Release Date: June 10, 2014
Publisher: Penguin | Viking
Pages: 288 pages
Source & Format: Publisher; Hardcover
Amazon | Goodreads
Summary (from Goodreads)
Sarah Reese, the teenage daughter of a powerful Washington, D.C. judge, is dead, her body discovered in a slum in the shadow of the Capitol. Though the police promptly arrest three local black kids, newspaper reporter Sully Carter suspects there’s more to the case. Reese’s slaying might be related to a string of cold cases the police barely investigated, among them the recent disappearance of a gorgeous university student.
A journalist brought home from war-torn Bosnia and hobbled by loss, rage, and alcohol, Sully encounters a city rife with its own brand of treachery and intrigue. Weaving through D.C.’s broad avenues and shady backstreets on his Ducati 916 motorcycle, Sully comes to know not just the city’s pristine monuments of power but the blighted neighborhoods beyond the reach of the Metro. With the city clamoring for a conviction, Sully pursues the truth about the murders—all against pressure from government officials, police brass, suspicious locals, and even his own bosses at the paper.
A wry, street-smart hero with a serious authority problem, Sully delves into a deeply layered mystery, revealing vivid portraits of the nation’s capital from the highest corridors of power to D.C.’s seedy underbelly, where violence and corruption reign supreme—and where Sully must confront the back-breaking line between what you think and what you know, and what you know and what you can print. Inspired by the real-life 1990s Princeton Place murders and set in the last glory days of the American newspaper, The Ways of the Dead is a wickedly entertaining story of race, crime, the law, and the power of the media. Neely Tucker delivers a flawless rendering of a fast-paced, scoop-driven newsroom—investigative journalism at its grittiest.
Thoughts on The Ways of the Dead
I don't tend to gravitate towards murder mysteries, but I'm always game for trying new and unfamiliar things. As you can probably tell from my blog, my reading taste is all over the place. I have favorite genres, of course, but I love reading a wide variety of books. When I was contacted about reading and reviewing The Ways of the Dead, I knew I couldn't pass it up.

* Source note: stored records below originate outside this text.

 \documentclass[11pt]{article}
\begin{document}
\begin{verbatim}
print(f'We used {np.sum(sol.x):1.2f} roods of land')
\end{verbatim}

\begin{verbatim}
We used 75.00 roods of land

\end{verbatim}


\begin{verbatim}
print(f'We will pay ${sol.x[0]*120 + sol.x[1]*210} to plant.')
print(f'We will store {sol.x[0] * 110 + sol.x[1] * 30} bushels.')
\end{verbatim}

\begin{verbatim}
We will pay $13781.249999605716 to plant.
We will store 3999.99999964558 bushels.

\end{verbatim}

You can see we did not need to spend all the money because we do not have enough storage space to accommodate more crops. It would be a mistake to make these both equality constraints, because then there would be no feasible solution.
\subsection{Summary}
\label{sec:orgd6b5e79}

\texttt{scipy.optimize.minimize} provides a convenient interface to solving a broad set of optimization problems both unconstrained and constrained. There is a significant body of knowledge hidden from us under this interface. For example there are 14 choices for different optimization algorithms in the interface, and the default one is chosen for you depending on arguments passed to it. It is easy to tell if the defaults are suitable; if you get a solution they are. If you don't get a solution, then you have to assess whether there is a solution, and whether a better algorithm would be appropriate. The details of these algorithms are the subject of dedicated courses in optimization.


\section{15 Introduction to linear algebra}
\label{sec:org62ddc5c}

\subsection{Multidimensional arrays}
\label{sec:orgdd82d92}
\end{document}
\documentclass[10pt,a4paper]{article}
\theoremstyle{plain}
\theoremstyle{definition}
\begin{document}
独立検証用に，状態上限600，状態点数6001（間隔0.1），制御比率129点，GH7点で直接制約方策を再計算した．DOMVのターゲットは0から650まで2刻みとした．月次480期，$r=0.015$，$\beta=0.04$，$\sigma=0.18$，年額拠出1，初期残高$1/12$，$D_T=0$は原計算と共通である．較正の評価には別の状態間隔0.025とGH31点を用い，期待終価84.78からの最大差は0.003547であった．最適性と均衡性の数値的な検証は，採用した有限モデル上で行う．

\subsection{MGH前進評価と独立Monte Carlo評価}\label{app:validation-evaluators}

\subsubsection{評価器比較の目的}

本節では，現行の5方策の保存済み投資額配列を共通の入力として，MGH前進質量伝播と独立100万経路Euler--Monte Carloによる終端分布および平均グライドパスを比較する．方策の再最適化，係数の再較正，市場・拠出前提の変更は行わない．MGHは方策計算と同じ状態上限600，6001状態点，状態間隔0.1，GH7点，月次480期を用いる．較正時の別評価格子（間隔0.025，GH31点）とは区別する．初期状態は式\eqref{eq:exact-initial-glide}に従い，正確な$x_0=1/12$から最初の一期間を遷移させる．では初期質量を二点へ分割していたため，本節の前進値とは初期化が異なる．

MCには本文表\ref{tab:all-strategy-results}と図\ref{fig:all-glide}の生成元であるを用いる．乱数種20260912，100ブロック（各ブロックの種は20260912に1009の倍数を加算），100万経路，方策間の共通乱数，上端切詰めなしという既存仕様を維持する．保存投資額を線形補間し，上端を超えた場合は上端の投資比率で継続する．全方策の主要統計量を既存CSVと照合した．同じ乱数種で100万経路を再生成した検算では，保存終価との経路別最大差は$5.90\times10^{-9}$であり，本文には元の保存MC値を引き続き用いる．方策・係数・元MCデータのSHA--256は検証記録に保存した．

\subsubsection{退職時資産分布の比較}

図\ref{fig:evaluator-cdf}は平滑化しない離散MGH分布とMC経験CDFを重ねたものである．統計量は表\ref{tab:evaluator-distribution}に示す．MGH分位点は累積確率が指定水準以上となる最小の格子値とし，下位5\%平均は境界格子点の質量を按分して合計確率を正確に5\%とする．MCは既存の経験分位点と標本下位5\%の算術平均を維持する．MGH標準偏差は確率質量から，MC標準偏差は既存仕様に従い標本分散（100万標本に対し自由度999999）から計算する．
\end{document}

The cover immediately caught my eye - the shadowy darkness with only the dumpster illuminated gave off such a suspicious and sinister vibe. I was curious about the story before I'd even read the summary! The description intrigued me because it's not a police procedural, which was what I expected. This book tells the story from a different angle entirely: the investigative reporter covering the case. Neely Tucker, the author, is a veteran journalist and based this story on the real-life 1990s Princeton Place murders. I love fiction inspired by real life, even though I wasn't familiar with those murders before reading this book.
The Ways of the Dead introduces readers to journalist Sully Carter. When the daughter of a powerful Washington D.C. judge is found dead, Sully is one of the first reporters to cover the case. The deceased is a young white girl who was murdered in an "unsafe" area, and the primary suspects are three black teenagers. Sully's sources indicate there is more to the story and everything isn't quite so cut-and-dry. However, the intersection of truth and perception is a tricky thing to navigate, particularly for a newspaper.
Sully realizes there have been a string of deaths in this area over the last few months: all women of color, from the wrong side of town and suspected of doing drugs and selling their bodies to pay for their habit. Sully thinks the deaths are related, but he'll pursue this story against pressure from almost everyone around him. Locals won't talk for fear of being seen as a snitch. Police don't want to cause a panic. And Sully's bosses won't put the paper on the line for an unproven theory.
I won't reveal anything about the case, but I will say that I really enjoyed it. The characters were well-developed - believable and complex. There are shades of gray in these characters and in this case, which I really enjoyed. In the search for sources, Sully must question the credibility of each and decide for himself who to trust and what to pursue.
Additionally, I found the racial tension to be heartbreaking but particularly timely considering a few recent high-profile cases. The juxtaposition of people in power with the poor on the fringes of the city added a fascinating layer to this story. I was too young in the 1990s to really be aware of the political climate, but I thought Tucker did a great job at portraying D.C. during this time period. I appreciated the fact that the setting didn't overshadow the case but certainly played a role in it.
Despite a slow beginning, the story ultimately won me over and kept me intrigued. The focus on the media and race is what made it stand out the most for me, particularly after I read this Washington City Paper article from 1998 about the Princeton Place murders. The article gave me even more insight into Tucker's inspiration and made me really appreciate the way he told this story. If you like mysteries or thrillers that will also make you think, I'd certainly recommend The Ways of the Dead.
"But his job, and his problem, was that he had to get ahead of her and the detectives and the federal agents swarming over this, putting their stamp of What Happened Here on it all."
*I received a copy of this book from Penguin in exchange for an honest review. I was not compensated in any way for my review.